** Opening Material provided block **

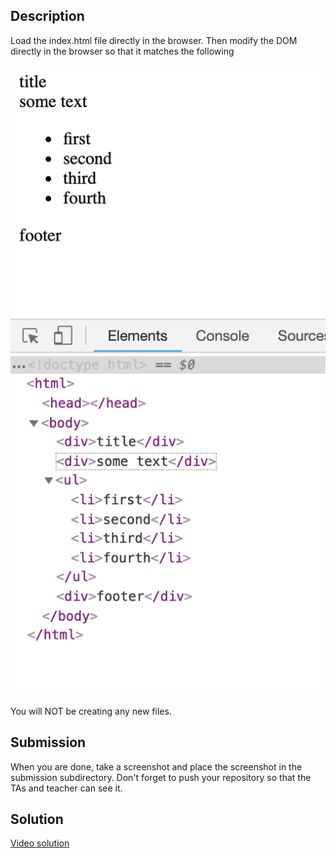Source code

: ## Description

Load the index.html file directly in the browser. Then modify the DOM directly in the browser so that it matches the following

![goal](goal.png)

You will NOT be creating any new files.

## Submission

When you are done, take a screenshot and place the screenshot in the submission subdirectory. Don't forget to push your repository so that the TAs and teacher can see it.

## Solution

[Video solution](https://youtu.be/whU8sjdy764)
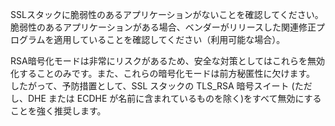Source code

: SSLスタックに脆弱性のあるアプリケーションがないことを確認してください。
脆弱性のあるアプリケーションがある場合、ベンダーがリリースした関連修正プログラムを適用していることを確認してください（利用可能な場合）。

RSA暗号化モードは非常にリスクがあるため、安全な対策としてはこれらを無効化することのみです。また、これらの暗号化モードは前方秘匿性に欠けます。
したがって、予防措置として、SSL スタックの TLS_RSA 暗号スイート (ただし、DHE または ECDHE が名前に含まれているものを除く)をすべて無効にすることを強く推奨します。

** Closing Material provided block **
** Opening Material provided block **

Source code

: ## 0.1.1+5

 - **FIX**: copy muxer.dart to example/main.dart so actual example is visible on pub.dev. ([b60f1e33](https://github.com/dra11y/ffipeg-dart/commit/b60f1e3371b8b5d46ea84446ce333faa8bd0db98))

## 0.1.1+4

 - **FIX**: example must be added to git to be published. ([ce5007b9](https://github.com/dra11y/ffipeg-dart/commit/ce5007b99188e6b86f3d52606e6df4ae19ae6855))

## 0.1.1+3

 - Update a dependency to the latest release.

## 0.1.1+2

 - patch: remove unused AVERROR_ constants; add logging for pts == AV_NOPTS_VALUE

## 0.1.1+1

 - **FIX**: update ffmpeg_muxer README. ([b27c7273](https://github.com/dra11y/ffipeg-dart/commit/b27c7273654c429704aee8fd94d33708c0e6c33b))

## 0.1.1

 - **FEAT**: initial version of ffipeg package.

** Closing Material provided block **
** Opening Material provided block **

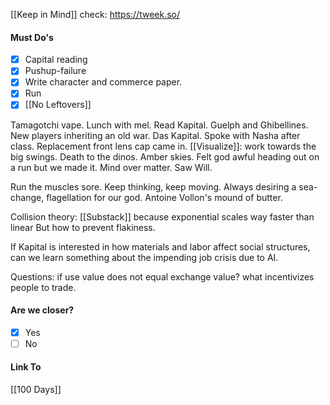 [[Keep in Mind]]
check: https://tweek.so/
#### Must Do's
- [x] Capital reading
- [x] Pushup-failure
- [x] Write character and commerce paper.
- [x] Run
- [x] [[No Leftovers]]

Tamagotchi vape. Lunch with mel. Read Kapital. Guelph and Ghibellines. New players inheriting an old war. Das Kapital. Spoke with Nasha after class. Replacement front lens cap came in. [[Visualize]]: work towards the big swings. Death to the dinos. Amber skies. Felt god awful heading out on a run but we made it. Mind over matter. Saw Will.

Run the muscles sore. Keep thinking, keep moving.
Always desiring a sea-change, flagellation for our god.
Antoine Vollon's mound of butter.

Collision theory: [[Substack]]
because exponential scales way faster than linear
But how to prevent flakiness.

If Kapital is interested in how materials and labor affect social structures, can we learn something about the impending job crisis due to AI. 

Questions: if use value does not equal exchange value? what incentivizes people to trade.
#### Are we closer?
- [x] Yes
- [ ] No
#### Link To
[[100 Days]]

** Closing Material provided block **

[Exercise prompt]: Will you return exactly the lines above from the one with "check: https://tweek.so/" down to the one with "- [x] [[No Leftovers]]", counting both as part of the range?

[Answer space]:
check: https://tweek.so/
#### Must Do's
- [x] Capital reading
- [x] Pushup-failure
- [x] Write character and commerce paper.
- [x] Run
- [x] [[No Leftovers]]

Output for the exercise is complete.